Exercise materials =>
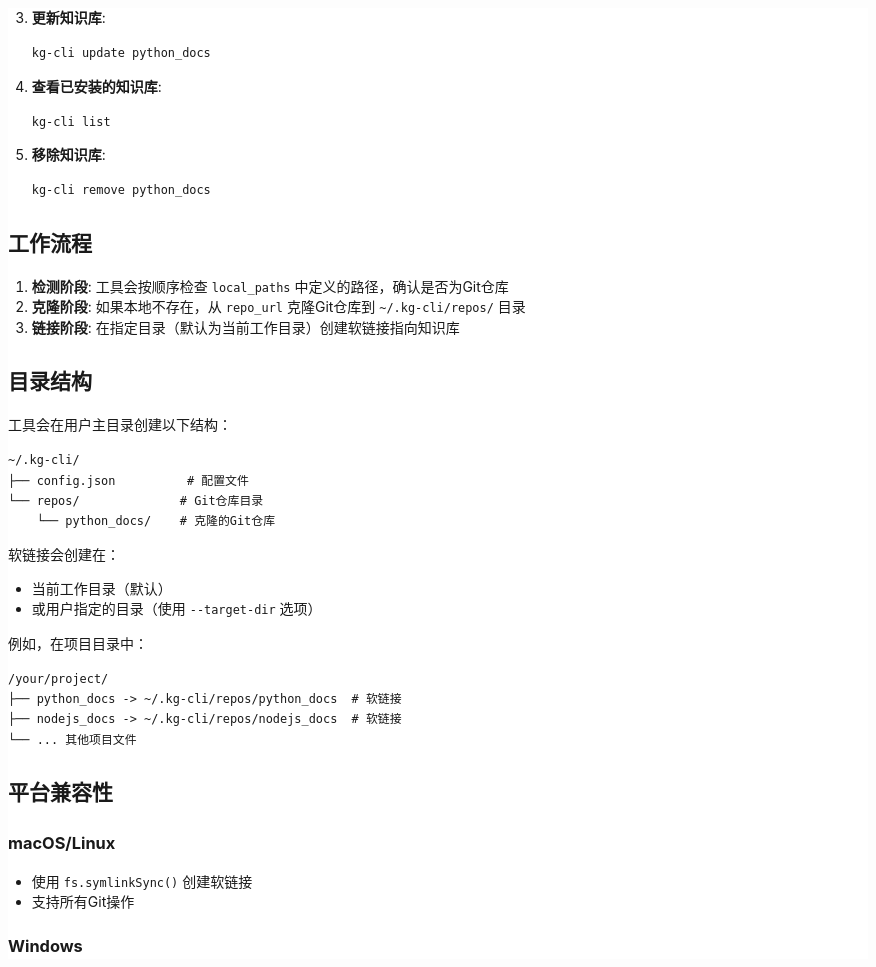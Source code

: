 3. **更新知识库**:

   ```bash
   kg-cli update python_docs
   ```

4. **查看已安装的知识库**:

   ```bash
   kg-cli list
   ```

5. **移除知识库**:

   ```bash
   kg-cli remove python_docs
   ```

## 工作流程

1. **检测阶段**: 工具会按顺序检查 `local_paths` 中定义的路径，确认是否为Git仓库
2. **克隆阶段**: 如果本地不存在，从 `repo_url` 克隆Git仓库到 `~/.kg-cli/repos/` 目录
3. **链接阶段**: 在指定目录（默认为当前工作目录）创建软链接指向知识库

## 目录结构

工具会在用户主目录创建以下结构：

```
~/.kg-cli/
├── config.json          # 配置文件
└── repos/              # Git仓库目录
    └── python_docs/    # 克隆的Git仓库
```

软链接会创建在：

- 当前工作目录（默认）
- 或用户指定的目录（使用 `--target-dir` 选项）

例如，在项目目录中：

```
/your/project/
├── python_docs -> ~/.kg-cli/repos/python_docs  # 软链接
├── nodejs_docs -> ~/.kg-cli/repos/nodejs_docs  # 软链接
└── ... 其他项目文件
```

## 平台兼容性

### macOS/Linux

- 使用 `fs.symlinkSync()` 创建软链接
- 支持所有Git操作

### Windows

Problem requirements =>
Find the line containing "工具会在用户主目录创建以下结构：", then output it and every line after it to the end of the data, exactly.

Response area =>
工具会在用户主目录创建以下结构：

```
~/.kg-cli/
├── config.json          # 配置文件
└── repos/              # Git仓库目录
    └── python_docs/    # 克隆的Git仓库
```

软链接会创建在：

- 当前工作目录（默认）
- 或用户指定的目录（使用 `--target-dir` 选项）

例如，在项目目录中：

```
/your/project/
├── python_docs -> ~/.kg-cli/repos/python_docs  # 软链接
├── nodejs_docs -> ~/.kg-cli/repos/nodejs_docs  # 软链接
└── ... 其他项目文件
```

## 平台兼容性

### macOS/Linux

- 使用 `fs.symlinkSync()` 创建软链接
- 支持所有Git操作

### Windows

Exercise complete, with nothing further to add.